INSTRUCTIONS FOR THE TASK: Going through the entries below, tally the lines that hold the word "Baseline" and state the result alone.

DATASET EXTRACT:

**********

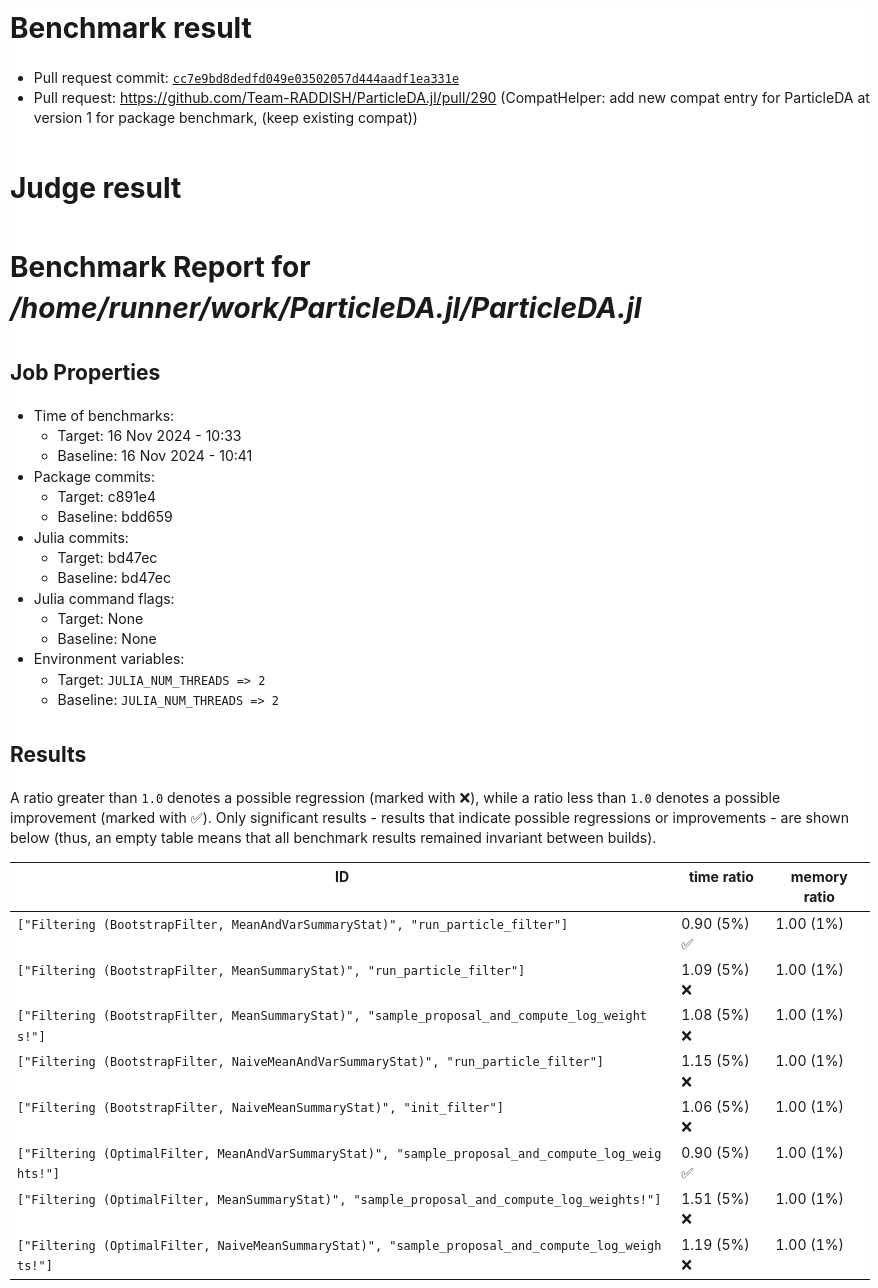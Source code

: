# Benchmark result

* Pull request commit: [`cc7e9bd8dedfd049e03502057d444aadf1ea331e`](https://github.com/Team-RADDISH/ParticleDA.jl/commit/cc7e9bd8dedfd049e03502057d444aadf1ea331e)
* Pull request: <https://github.com/Team-RADDISH/ParticleDA.jl/pull/290> (CompatHelper: add new compat entry for ParticleDA at version 1 for package benchmark, (keep existing compat))

# Judge result
# Benchmark Report for */home/runner/work/ParticleDA.jl/ParticleDA.jl*

## Job Properties
* Time of benchmarks:
    - Target: 16 Nov 2024 - 10:33
    - Baseline: 16 Nov 2024 - 10:41
* Package commits:
    - Target: c891e4
    - Baseline: bdd659
* Julia commits:
    - Target: bd47ec
    - Baseline: bd47ec
* Julia command flags:
    - Target: None
    - Baseline: None
* Environment variables:
    - Target: `JULIA_NUM_THREADS => 2`
    - Baseline: `JULIA_NUM_THREADS => 2`

## Results
A ratio greater than `1.0` denotes a possible regression (marked with :x:), while a ratio less
than `1.0` denotes a possible improvement (marked with :white_check_mark:). Only significant results - results
that indicate possible regressions or improvements - are shown below (thus, an empty table means that all
benchmark results remained invariant between builds).

| ID                                                                                                        | time ratio                   | memory ratio |
|-----------------------------------------------------------------------------------------------------------|------------------------------|--------------|
| `["Filtering (BootstrapFilter, MeanAndVarSummaryStat)", "run_particle_filter"]`                           | 0.90 (5%) :white_check_mark: |   1.00 (1%)  |
| `["Filtering (BootstrapFilter, MeanSummaryStat)", "run_particle_filter"]`                                 |                1.09 (5%) :x: |   1.00 (1%)  |
| `["Filtering (BootstrapFilter, MeanSummaryStat)", "sample_proposal_and_compute_log_weights!"]`            |                1.08 (5%) :x: |   1.00 (1%)  |
| `["Filtering (BootstrapFilter, NaiveMeanAndVarSummaryStat)", "run_particle_filter"]`                      |                1.15 (5%) :x: |   1.00 (1%)  |
| `["Filtering (BootstrapFilter, NaiveMeanSummaryStat)", "init_filter"]`                                    |                1.06 (5%) :x: |   1.00 (1%)  |
| `["Filtering (OptimalFilter, MeanAndVarSummaryStat)", "sample_proposal_and_compute_log_weights!"]`        | 0.90 (5%) :white_check_mark: |   1.00 (1%)  |
| `["Filtering (OptimalFilter, MeanSummaryStat)", "sample_proposal_and_compute_log_weights!"]`              |                1.51 (5%) :x: |   1.00 (1%)  |
| `["Filtering (OptimalFilter, NaiveMeanSummaryStat)", "sample_proposal_and_compute_log_weights!"]`         |                1.19 (5%) :x: |   1.00 (1%)  |
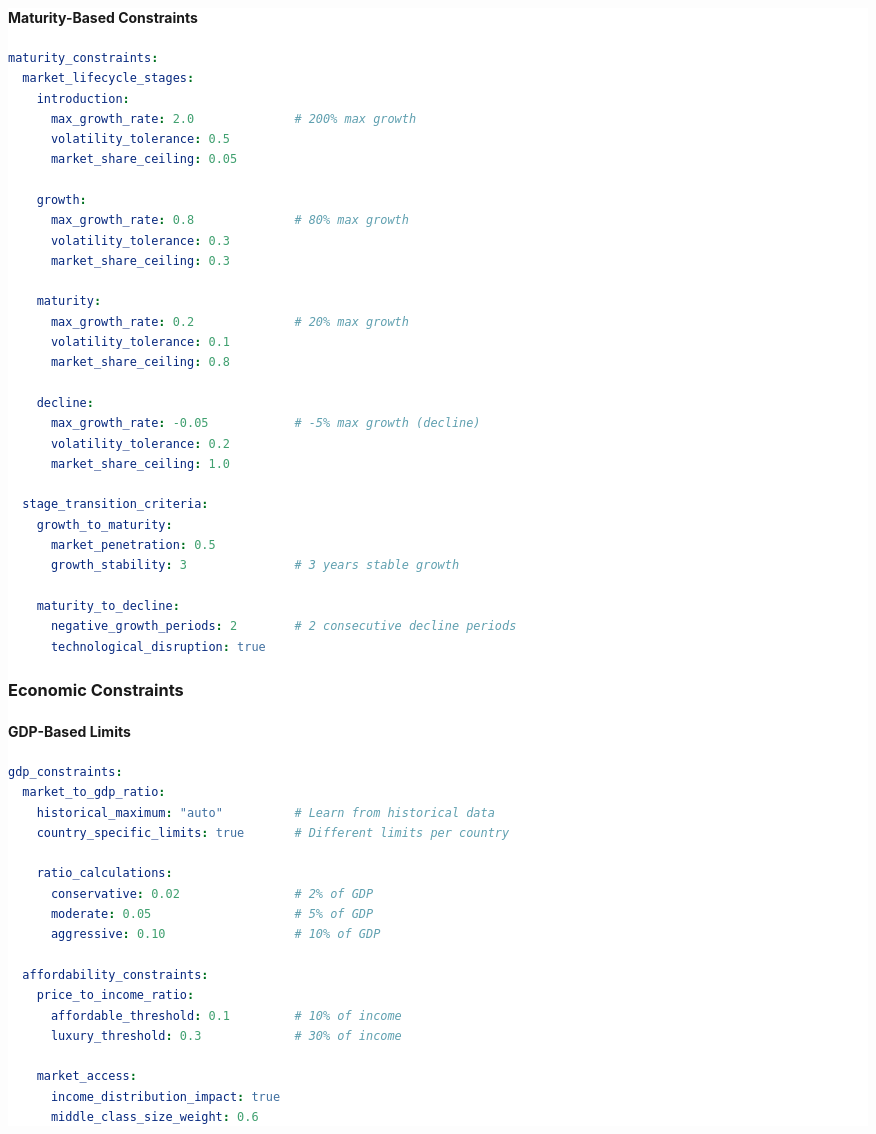 #### Maturity-Based Constraints
```yaml
maturity_constraints:
  market_lifecycle_stages:
    introduction:
      max_growth_rate: 2.0              # 200% max growth
      volatility_tolerance: 0.5
      market_share_ceiling: 0.05
    
    growth:
      max_growth_rate: 0.8              # 80% max growth
      volatility_tolerance: 0.3
      market_share_ceiling: 0.3
    
    maturity:
      max_growth_rate: 0.2              # 20% max growth
      volatility_tolerance: 0.1
      market_share_ceiling: 0.8
    
    decline:
      max_growth_rate: -0.05            # -5% max growth (decline)
      volatility_tolerance: 0.2
      market_share_ceiling: 1.0
  
  stage_transition_criteria:
    growth_to_maturity:
      market_penetration: 0.5
      growth_stability: 3               # 3 years stable growth
    
    maturity_to_decline:
      negative_growth_periods: 2        # 2 consecutive decline periods
      technological_disruption: true
```

### Economic Constraints

#### GDP-Based Limits
```yaml
gdp_constraints:
  market_to_gdp_ratio:
    historical_maximum: "auto"          # Learn from historical data
    country_specific_limits: true       # Different limits per country
    
    ratio_calculations:
      conservative: 0.02                # 2% of GDP
      moderate: 0.05                    # 5% of GDP
      aggressive: 0.10                  # 10% of GDP
  
  affordability_constraints:
    price_to_income_ratio:
      affordable_threshold: 0.1         # 10% of income
      luxury_threshold: 0.3             # 30% of income
    
    market_access:
      income_distribution_impact: true
      middle_class_size_weight: 0.6
```
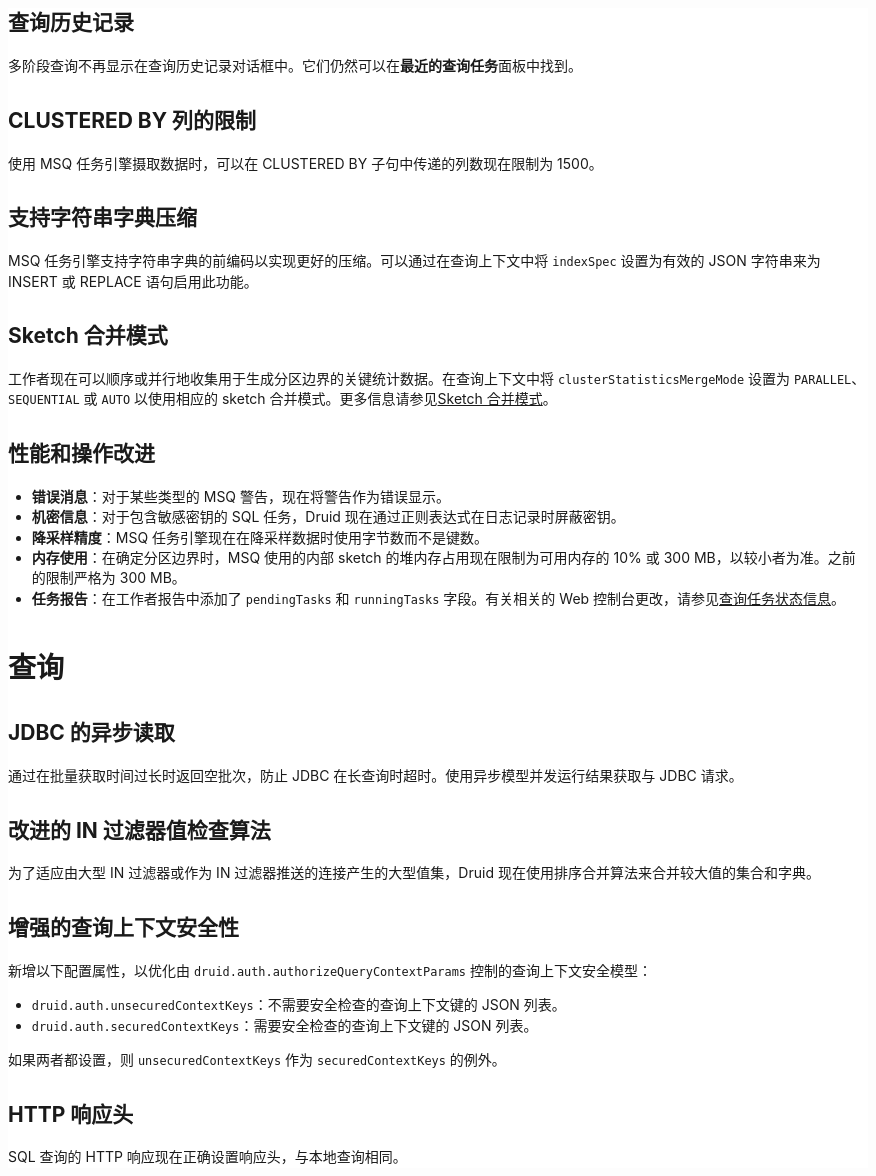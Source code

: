 ## 查询历史记录

多阶段查询不再显示在查询历史记录对话框中。它们仍然可以在**最近的查询任务**面板中找到。

## CLUSTERED BY 列的限制

使用 MSQ 任务引擎摄取数据时，可以在 CLUSTERED BY 子句中传递的列数现在限制为 1500。

## 支持字符串字典压缩

MSQ 任务引擎支持字符串字典的前编码以实现更好的压缩。可以通过在查询上下文中将 `indexSpec` 设置为有效的 JSON 字符串来为 INSERT 或 REPLACE 语句启用此功能。

## Sketch 合并模式

工作者现在可以顺序或并行地收集用于生成分区边界的关键统计数据。在查询上下文中将 `clusterStatisticsMergeMode` 设置为 `PARALLEL`、`SEQUENTIAL` 或 `AUTO` 以使用相应的 sketch 合并模式。更多信息请参见[Sketch 合并模式](https://druid.apache.org/docs/latest/multi-stage-query/reference.html#sketch-merging-mode)。

## 性能和操作改进

- **错误消息**：对于某些类型的 MSQ 警告，现在将警告作为错误显示。
- **机密信息**：对于包含敏感密钥的 SQL 任务，Druid 现在通过正则表达式在日志记录时屏蔽密钥。
- **降采样精度**：MSQ 任务引擎现在在降采样数据时使用字节数而不是键数。
- **内存使用**：在确定分区边界时，MSQ 使用的内部 sketch 的堆内存占用现在限制为可用内存的 10% 或 300 MB，以较小者为准。之前的限制严格为 300 MB。
- **任务报告**：在工作者报告中添加了 `pendingTasks` 和 `runningTasks` 字段。有关相关的 Web 控制台更改，请参见[查询任务状态信息](#query-task-status-information)。

# 查询

## JDBC 的异步读取

通过在批量获取时间过长时返回空批次，防止 JDBC 在长查询时超时。使用异步模型并发运行结果获取与 JDBC 请求。

## 改进的 IN 过滤器值检查算法

为了适应由大型 IN 过滤器或作为 IN 过滤器推送的连接产生的大型值集，Druid 现在使用排序合并算法来合并较大值的集合和字典。

## 增强的查询上下文安全性

新增以下配置属性，以优化由 `druid.auth.authorizeQueryContextParams` 控制的查询上下文安全模型：

- `druid.auth.unsecuredContextKeys`：不需要安全检查的查询上下文键的 JSON 列表。
- `druid.auth.securedContextKeys`：需要安全检查的查询上下文键的 JSON 列表。

如果两者都设置，则 `unsecuredContextKeys` 作为 `securedContextKeys` 的例外。

## HTTP 响应头

SQL 查询的 HTTP 响应现在正确设置响应头，与本地查询相同。
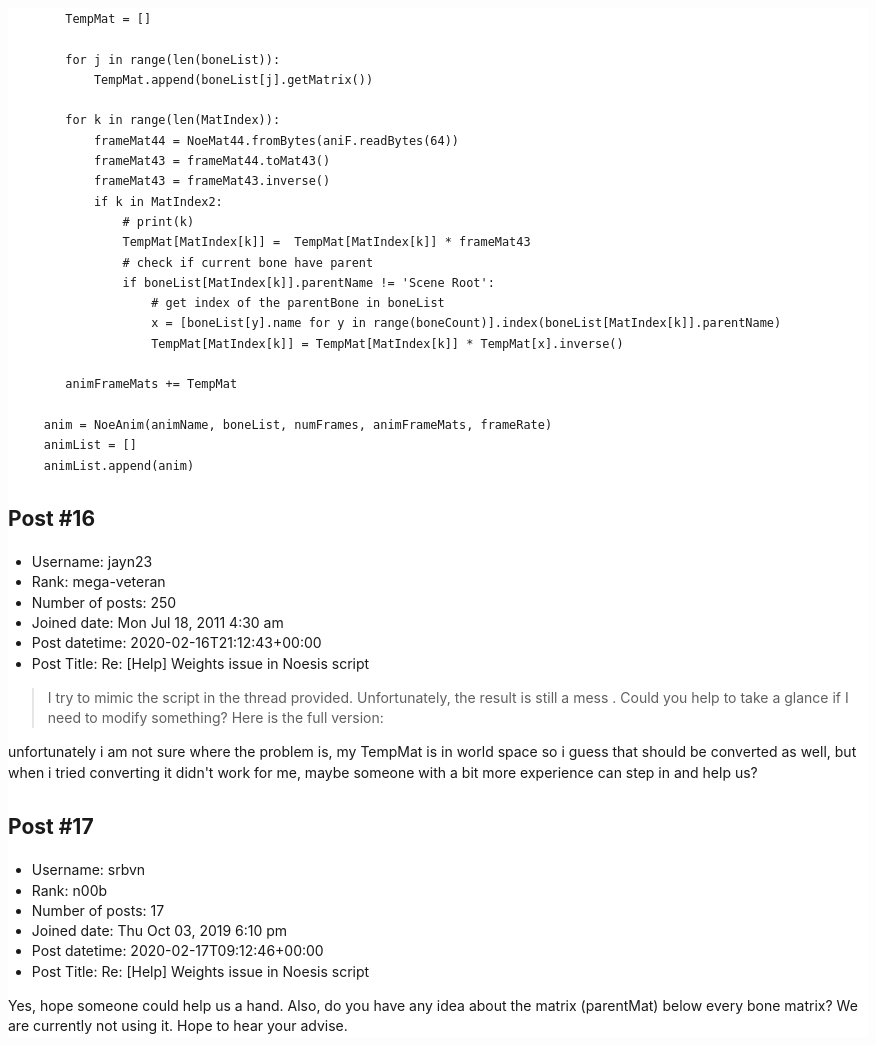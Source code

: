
 ```
        TempMat = []
            
        for j in range(len(boneList)):
            TempMat.append(boneList[j].getMatrix()) 
            
        for k in range(len(MatIndex)):
            frameMat44 = NoeMat44.fromBytes(aniF.readBytes(64))
            frameMat43 = frameMat44.toMat43() 
            frameMat43 = frameMat43.inverse()
            if k in MatIndex2:
                # print(k)
                TempMat[MatIndex[k]] =  TempMat[MatIndex[k]] * frameMat43
                # check if current bone have parent
                if boneList[MatIndex[k]].parentName != 'Scene Root':
                    # get index of the parentBone in boneList 
                    x = [boneList[y].name for y in range(boneCount)].index(boneList[MatIndex[k]].parentName)
                    TempMat[MatIndex[k]] = TempMat[MatIndex[k]] * TempMat[x].inverse()
            
        animFrameMats += TempMat

     anim = NoeAnim(animName, boneList, numFrames, animFrameMats, frameRate)
     animList = []
     animList.append(anim)
```
## Post #16
- Username: jayn23
- Rank: mega-veteran
- Number of posts: 250
- Joined date: Mon Jul 18, 2011 4:30 am
- Post datetime: 2020-02-16T21:12:43+00:00
- Post Title: Re: [Help] Weights issue in Noesis script

> I try to mimic the script in the thread provided. Unfortunately, the result is still a mess  . Could you help to take a glance if I need to modify something? Here is the full version:

unfortunately i am not sure where the problem is, my TempMat is in world space so i guess that should be converted as well, but when i tried converting it didn't work for me, maybe someone with a bit more experience can step in and help us?
## Post #17
- Username: srbvn
- Rank: n00b
- Number of posts: 17
- Joined date: Thu Oct 03, 2019 6:10 pm
- Post datetime: 2020-02-17T09:12:46+00:00
- Post Title: Re: [Help] Weights issue in Noesis script

Yes, hope someone could help us a hand. Also, do you have any idea about the matrix (parentMat) below every bone matrix? We are currently not using it. Hope to hear your advise.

**********

ANSWER TO THIS TASK: 5